"I think we are facing a really important point in our constitution because there are people who are trying very hard to stop Brexit … So they are going to do everything that they can, not to delay Brexit, not to get a deal but to keep us bound to the European Union. And that is what the Yvette Cooper bill is about, it's what the ‘losers' vote’ is about, it is in relation to stopping us leaving", Rees-Mogg said on Wednesday, addressing a meeting of the eurosceptic Bruges Group think tank.
According to Rees-Mogg, pro-EU lawmakers are now attempting to "frighten" the populace into abandoning the entire Brexit process, while people expect that the results of the 2016 referendum "to be respected and not thwarted."
"I think they [pro-EU lawmakers] recognise the weight of public opinion to push through those acts was so great that they could not defy the will of the British people and now, as we get to sixty-five days to go, they are trying to frighten us into submission and they are trying to thwart what they themselves voted for. And this would be a constitutional outrage", he argued.
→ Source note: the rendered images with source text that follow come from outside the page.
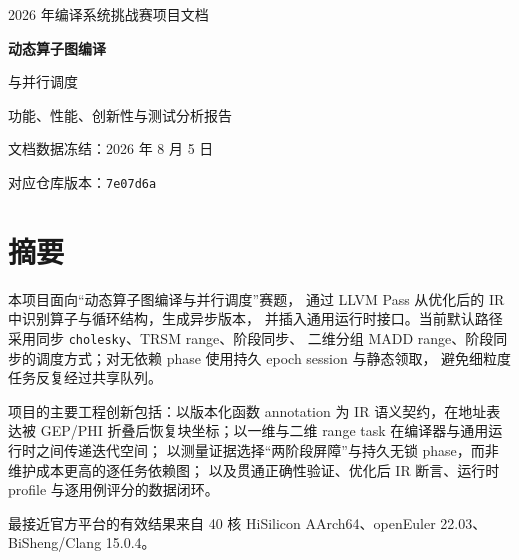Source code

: \documentclass[UTF8,a4paper,openany,11pt,fontset=fandol]{ctexrep}
\begin{document}
\hypersetup{pageanchor=false}
\begin{titlepage}
  \pagecolor{Primary}
  \color{white}
  \vspace*{2.0cm}
  {\Large 2026 年编译系统挑战赛项目文档\par}
  \vspace{1.2cm}
  {\fontsize{34}{44}\selectfont\bfseries
    动态算子图编译\par
    与并行调度\par}
  \vspace{0.8cm}
  {\LARGE 功能、性能、创新性与测试分析报告\par}
  \vfill
  \vfill
  {\large 文档数据冻结：2026 年 8 月 5 日\par}
  {\large 对应仓库版本：\texttt{7e07d6a}\par}
  \vspace{0.8cm}
\end{titlepage}
\nopagecolor
\color{black}

\hypersetup{pageanchor=true}
\chapter*{摘要}

本项目面向“动态算子图编译与并行调度”赛题，
通过 LLVM Pass 从优化后的 IR 中识别算子与循环结构，生成异步版本，
并插入通用运行时接口。当前默认路径采用同步 \texttt{cholesky}、TRSM range、阶段同步、
二维分组 MADD range、阶段同步的调度方式；对无依赖 phase 使用持久 epoch session 与静态领取，
避免细粒度任务反复经过共享队列。

项目的主要工程创新包括：以版本化函数 annotation 为 IR 语义契约，在地址表达被
GEP/PHI 折叠后恢复块坐标；以一维与二维 range task 在编译器与通用运行时之间传递迭代空间；
以测量证据选择“两阶段屏障”与持久无锁 phase，而非维护成本更高的逐任务依赖图；
以及贯通正确性验证、优化后 IR 断言、运行时 profile 与逐用例评分的数据闭环。

最接近官方平台的有效结果来自 40 核 HiSilicon AArch64、openEuler 22.03、
 BiSheng/Clang 15.0.4。
\end{document}
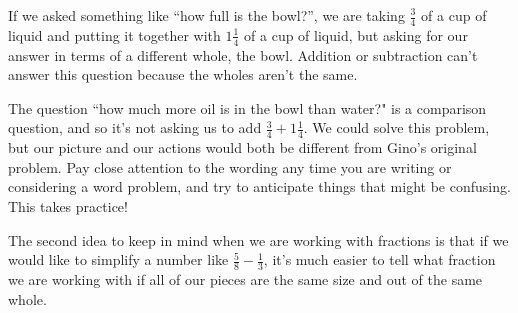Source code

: \documentclass{ximera}
\begin{document}
If we asked something like ``how full is the bowl?'', we are taking $\frac{3}{4}$ of a cup of liquid and putting it together with $1 \frac{1}{4}$ of a cup of liquid, but asking for our answer in terms of a different whole, the bowl. Addition or subtraction can't answer this question because the wholes aren't the same. 

The question ``how much more oil is in the bowl than water?" is a comparison question, and so it's not asking us to add $\frac{3}{4} + 1 \frac{1}{4}$. We could solve this problem, but our picture and our actions would both be different from Gino's original problem. Pay close attention to the wording any time you are writing or considering a word problem, and try to anticipate things that might be confusing. This takes practice!

The second idea to keep in mind when we are working with fractions is that if we would like to simplify a number like $\frac{5}{8} - \frac{1}{3}$, it's much easier to tell what fraction we are working with if all of our pieces are the same size and out of the same whole. 
\end{document}
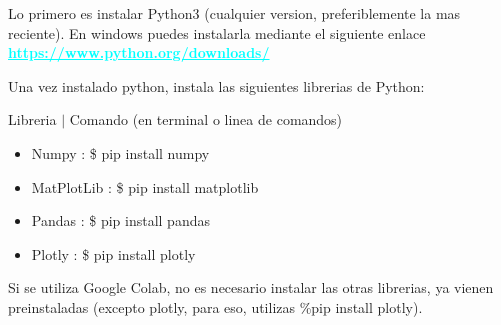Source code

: \documentclass[12pt, Tahoma]{article}
\begin{document}
	
	Lo primero es instalar Python3 (cualquier version, preferiblemente la mas reciente). En windows puedes instalarla mediante el siguiente enlace\\ \textbf{\textcolor{cyan}{\underline{https://www.python.org/downloads/}}}
	
	
	Una vez instalado python, instala las siguientes librerias de Python:
	
	
	Libreria $|$ Comando (en terminal o linea de comandos)
	\begin{itemize}
		\item Numpy : \$ pip install numpy
		\item MatPlotLib : \$ pip install matplotlib
		\item Pandas : \$ pip install pandas
		\item Plotly : \$ pip install plotly
	\end{itemize}
	
	
	Si se utiliza Google Colab, no es necesario instalar las otras librerias, ya vienen preinstaladas (excepto plotly, para eso, utilizas \%pip install plotly).
	
\end{document}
The lawmaker went on further, suggesting that the parliament might be prorogued to stop what he says "unconstitutional" bill from passing through the legislature, and citing a historical precedent when the king had to interfere and dissolve the parliament.
The statements come as the United Kingdom remains locked in an ongoing political crisis following last week’s heavy defeat of Prime Minister Theresa May's Brexit deal in parliament.
Although the government survived a vote of no-confidence the following evening, time is running out for it to come up with a plan B that would gain parliamentary approval and help avoid a no-deal Brexit.